→ **Work instruction**
Once you reach the line containing "index in blood (numeric)" in the entries below, write out that line and each one after it down to the line containing "- Model Training and Testing.", exactly and with nothing added.

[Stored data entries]
§ §
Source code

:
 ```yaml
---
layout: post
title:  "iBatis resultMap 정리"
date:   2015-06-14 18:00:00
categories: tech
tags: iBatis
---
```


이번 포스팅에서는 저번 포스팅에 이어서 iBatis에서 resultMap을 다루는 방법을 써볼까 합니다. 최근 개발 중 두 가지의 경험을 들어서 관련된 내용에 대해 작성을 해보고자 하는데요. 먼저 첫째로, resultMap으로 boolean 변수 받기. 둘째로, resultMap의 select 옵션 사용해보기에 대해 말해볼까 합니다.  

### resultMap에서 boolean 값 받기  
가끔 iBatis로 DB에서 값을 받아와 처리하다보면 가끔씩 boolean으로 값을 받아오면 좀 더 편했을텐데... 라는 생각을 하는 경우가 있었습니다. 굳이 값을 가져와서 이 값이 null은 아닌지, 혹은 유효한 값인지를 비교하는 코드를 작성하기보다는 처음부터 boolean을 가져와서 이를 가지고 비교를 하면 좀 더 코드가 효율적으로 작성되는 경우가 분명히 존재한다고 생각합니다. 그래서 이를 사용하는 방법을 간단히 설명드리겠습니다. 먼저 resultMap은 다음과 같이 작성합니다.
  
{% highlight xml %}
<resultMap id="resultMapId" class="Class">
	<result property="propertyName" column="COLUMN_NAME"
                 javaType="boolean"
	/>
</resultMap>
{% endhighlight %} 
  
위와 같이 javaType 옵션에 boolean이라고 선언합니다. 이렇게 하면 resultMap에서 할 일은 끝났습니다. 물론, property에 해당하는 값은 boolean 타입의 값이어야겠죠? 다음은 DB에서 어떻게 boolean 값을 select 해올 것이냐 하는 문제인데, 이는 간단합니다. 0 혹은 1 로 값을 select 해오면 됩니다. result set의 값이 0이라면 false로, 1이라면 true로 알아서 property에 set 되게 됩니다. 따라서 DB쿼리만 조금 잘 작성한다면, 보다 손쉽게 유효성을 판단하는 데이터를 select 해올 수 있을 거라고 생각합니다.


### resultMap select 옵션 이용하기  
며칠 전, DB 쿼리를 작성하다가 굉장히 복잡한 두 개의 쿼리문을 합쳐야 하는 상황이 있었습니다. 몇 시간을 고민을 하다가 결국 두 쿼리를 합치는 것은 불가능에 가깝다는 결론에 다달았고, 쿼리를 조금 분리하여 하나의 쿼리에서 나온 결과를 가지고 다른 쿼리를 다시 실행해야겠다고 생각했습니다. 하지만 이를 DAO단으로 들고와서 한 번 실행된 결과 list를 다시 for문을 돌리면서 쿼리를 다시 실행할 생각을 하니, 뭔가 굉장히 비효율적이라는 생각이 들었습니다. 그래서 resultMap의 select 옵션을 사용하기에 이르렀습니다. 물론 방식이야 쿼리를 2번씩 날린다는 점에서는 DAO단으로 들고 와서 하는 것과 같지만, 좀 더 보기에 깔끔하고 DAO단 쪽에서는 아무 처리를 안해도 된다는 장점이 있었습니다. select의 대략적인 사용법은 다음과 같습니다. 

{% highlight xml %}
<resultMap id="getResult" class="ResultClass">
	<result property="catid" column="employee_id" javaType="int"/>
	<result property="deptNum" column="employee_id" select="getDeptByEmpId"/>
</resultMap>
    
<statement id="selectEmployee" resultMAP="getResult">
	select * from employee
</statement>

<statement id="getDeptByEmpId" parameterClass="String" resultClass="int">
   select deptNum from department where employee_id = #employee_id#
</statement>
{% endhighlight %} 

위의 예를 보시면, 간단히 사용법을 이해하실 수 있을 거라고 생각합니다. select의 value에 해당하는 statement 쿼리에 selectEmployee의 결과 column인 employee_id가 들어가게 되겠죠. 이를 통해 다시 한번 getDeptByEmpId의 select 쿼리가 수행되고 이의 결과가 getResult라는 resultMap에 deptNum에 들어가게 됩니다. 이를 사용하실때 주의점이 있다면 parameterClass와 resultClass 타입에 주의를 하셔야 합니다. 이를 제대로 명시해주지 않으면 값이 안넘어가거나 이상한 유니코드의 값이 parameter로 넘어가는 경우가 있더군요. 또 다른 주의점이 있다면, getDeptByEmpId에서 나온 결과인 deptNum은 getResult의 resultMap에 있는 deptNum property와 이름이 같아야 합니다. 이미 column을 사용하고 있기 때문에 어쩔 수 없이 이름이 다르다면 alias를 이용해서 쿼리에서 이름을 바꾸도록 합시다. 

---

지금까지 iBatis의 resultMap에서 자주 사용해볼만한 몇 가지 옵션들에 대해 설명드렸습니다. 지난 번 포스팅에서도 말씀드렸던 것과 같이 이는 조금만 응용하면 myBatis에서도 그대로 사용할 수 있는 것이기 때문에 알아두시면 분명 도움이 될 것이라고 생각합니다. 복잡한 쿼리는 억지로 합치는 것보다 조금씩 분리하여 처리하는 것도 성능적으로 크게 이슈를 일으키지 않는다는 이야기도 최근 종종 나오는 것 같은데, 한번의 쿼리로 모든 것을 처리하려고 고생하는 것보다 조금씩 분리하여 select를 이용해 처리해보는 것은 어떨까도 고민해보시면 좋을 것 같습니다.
§ §
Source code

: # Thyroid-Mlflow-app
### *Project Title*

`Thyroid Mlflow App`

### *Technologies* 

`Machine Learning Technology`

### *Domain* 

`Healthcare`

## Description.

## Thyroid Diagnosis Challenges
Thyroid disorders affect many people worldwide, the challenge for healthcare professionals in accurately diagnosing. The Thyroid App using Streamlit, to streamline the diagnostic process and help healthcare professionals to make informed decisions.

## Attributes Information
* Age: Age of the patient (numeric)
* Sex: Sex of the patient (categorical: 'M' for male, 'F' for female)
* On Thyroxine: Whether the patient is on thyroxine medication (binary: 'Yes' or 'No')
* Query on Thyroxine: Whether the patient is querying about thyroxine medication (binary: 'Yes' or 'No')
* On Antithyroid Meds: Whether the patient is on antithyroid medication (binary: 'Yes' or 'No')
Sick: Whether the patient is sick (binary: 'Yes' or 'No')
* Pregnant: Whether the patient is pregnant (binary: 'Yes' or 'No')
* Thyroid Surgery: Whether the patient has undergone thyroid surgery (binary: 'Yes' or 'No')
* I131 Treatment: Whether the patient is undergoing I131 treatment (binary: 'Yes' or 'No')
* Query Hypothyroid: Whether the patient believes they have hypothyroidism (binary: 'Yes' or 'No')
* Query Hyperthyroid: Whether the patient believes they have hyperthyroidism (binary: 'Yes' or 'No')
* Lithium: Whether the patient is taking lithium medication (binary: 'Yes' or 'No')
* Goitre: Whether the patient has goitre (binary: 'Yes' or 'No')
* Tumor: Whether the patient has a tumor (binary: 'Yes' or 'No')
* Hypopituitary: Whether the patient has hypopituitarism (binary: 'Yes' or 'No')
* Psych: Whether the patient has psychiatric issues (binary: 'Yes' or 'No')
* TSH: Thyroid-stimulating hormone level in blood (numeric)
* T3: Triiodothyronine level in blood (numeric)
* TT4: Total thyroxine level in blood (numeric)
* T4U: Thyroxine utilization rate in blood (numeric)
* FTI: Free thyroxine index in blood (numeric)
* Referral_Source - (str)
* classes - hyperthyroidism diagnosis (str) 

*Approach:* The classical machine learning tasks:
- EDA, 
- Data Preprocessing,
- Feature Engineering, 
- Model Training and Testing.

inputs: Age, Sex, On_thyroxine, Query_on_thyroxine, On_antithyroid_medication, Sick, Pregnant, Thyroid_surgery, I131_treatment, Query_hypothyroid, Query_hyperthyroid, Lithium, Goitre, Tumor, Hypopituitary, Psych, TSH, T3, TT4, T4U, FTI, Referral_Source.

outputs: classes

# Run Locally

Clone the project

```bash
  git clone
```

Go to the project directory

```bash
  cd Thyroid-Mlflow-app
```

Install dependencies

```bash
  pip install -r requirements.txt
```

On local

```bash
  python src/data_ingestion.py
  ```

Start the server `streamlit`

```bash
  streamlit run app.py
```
§ §
→ **Solution to the exercise**
* FTI: Free thyroxine index in blood (numeric)
* Referral_Source - (str)
* classes - hyperthyroidism diagnosis (str) 

*Approach:* The classical machine learning tasks:
- EDA, 
- Data Preprocessing,
- Feature Engineering, 
- Model Training and Testing.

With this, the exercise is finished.